If there is a sadness in his paintings, if one spots despair, it should be between the lines. His Image of Man Series, beginning in late 1968 when the Western Hemisphere was at riot and the East at war, contained hope, he insists, through to the end in 1974.

“Then, later on, I didn’t see any hope. I still don’t see and hope for civilization, going on like it is. The good things in man aren’t strong enough to overcome the bad. We just keep destroying ourselves along with everything else on earth.” Orffeo observes.

“Listen to Mozart or Brubeck. These are the things man can. Then look the people in control, the people who come into power. These are the destroyers, not the builders. The builders have no power. “And he laughs.

Orffeo has little power. He is a barber in Patchin outside Boston who paints, takes dancing lessons, enjoys his family and friends and is nervous about showing his art.
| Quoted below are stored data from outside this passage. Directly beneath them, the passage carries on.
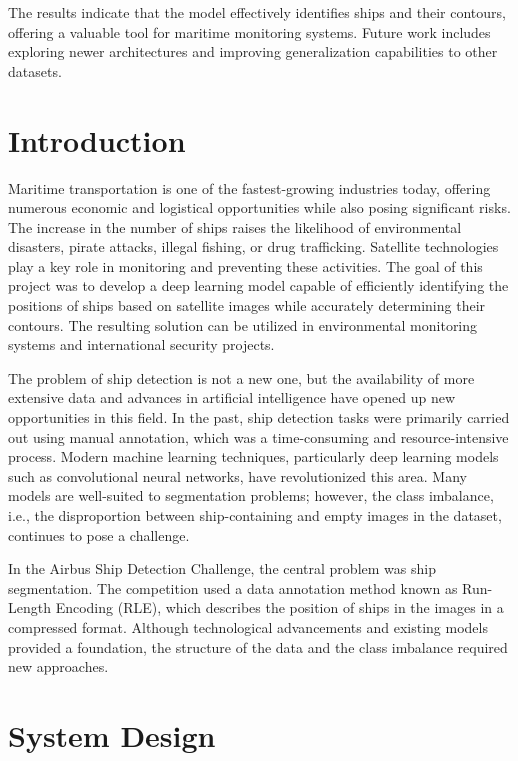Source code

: \documentclass{article}
\begin{document}
The results indicate that the model effectively identifies ships and their contours, offering a valuable tool for maritime monitoring systems. Future work includes exploring newer architectures and improving generalization capabilities to other datasets.


\section{Introduction}

Maritime transportation is one of the fastest-growing industries today, offering numerous economic and logistical opportunities while also posing significant risks. The increase in the number of ships raises the likelihood of environmental disasters, pirate attacks, illegal fishing, or drug trafficking. Satellite technologies play a key role in monitoring and preventing these activities. The goal of this project was to develop a deep learning model capable of efficiently identifying the positions of ships based on satellite images while accurately determining their contours. The resulting solution can be utilized in environmental monitoring systems and international security projects.

The problem of ship detection is not a new one, but the availability of more extensive data and advances in artificial intelligence have opened up new opportunities in this field. In the past, ship detection tasks were primarily carried out using manual annotation, which was a time-consuming and resource-intensive process. Modern machine learning techniques, particularly deep learning models such as convolutional neural networks, have revolutionized this area. Many models are well-suited to segmentation problems; however, the class imbalance, i.e., the disproportion between ship-containing and empty images in the dataset, continues to pose a challenge.

In the Airbus Ship Detection Challenge, the central problem was ship segmentation. The competition used a data annotation method known as Run-Length Encoding (RLE), which describes the position of ships in the images in a compressed format. Although technological advancements and existing models provided a foundation, the structure of the data and the class imbalance required new approaches.

\section{System Design}
\end{document}

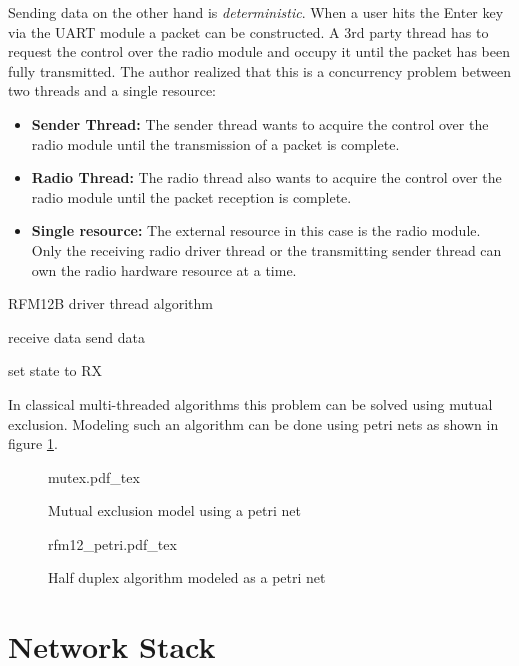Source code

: Sending data on the other hand is \emph{deterministic}. When a user hits the Enter key via the UART module a packet can be constructed. A 3rd party thread has to request the control over the radio module and occupy it until the packet has been fully transmitted. The author realized that this is a concurrency problem between two threads and a single resource:
\begin{itemize}
\item \textbf{Sender Thread:} The sender thread wants to acquire the control over the radio module until the transmission of a packet is complete.
\item \textbf{Radio Thread:} The radio thread also wants to acquire the control over the radio module until the packet reception is complete.
\item \textbf{Single resource:} The external resource in this case is the radio module. Only the receiving radio driver thread or the transmitting sender thread can own the radio hardware resource at a time.
\end{itemize}

\begin{algorithm}[H]
\caption{RFM12B driver thread algorithm}
\label{alg:rfm12b_thread}
\begin{algorithmic}
        \STATE receive data
        \STATE send data
    \ENDIF 

    \STATE set state to RX
\ENDWHILE
\end{algorithmic}
\end{algorithm}

In classical multi-threaded algorithms this problem can be solved using mutual exclusion. Modeling such an algorithm can be done using petri nets as shown in figure \ref{fig:petri_mutex}.

\begin{figure}[H]
\centering
{mutex.pdf_tex}
\caption{Mutual exclusion model using a petri net}
\label{fig:petri_mutex}
\end{figure}

\begin{figure}[H]
\centering
{rfm12_petri.pdf_tex}
\caption{Half duplex algorithm modeled as a petri net}
\end{figure}

\chapter{Network Stack}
These are personal images made public only with a great deal of persuasion.

In these paintings, pink as well as black can mean despair – “maybe because I am hoping it won’t be bad after all”. This was seen in the first break from the Image of Man. Called In and Out Series, it records, like the discoveries of deep space, extraordinary moments of aesthetic explosion, resulting in an entirely new physics of shape and color for his images. Where at one time only wisps of color described a form of a figure, now it flamboyantly declared a minimal abstract content – a content, in fact, that hardly exists: Man after the cataclysm: Color as a façade for despair. Created, in fact, by systematically painting out areas that might lead the viewer to a recognition of figure, these paintings give as a ground what at one time was the key to understanding the figure.

This push and pull is consistent throughout Orffeo’s work. There are brief cul-de-sacs, short circuits into special images, such as The Scrolls (1974) or Night Pond (1980), or full bodied abstractions, such as the brief Ramus Series from 1982. Otherwise, there lingers behind so much of the wok the haunting presence of that The Image of Man – exploded to shards that float in a galactic space in the NGC (National Galaxy and Star Cluster Series of 9179, then reconverging in the Death and Pacific Coast Series of 1981. Most recently, the tension returns, struck between the abstract Death forms and the referential Fallen Figures of 1985.

Orffeo’s figures, alone or in a crowd, whether articulate or abstractly hidden, starkly assert their challenge – spoken both to art as the other conditions we share: “How do you stand? Where? How?” Orffeo’s art challenges a future. Between the lines, it asks, “Do you believe in the future?”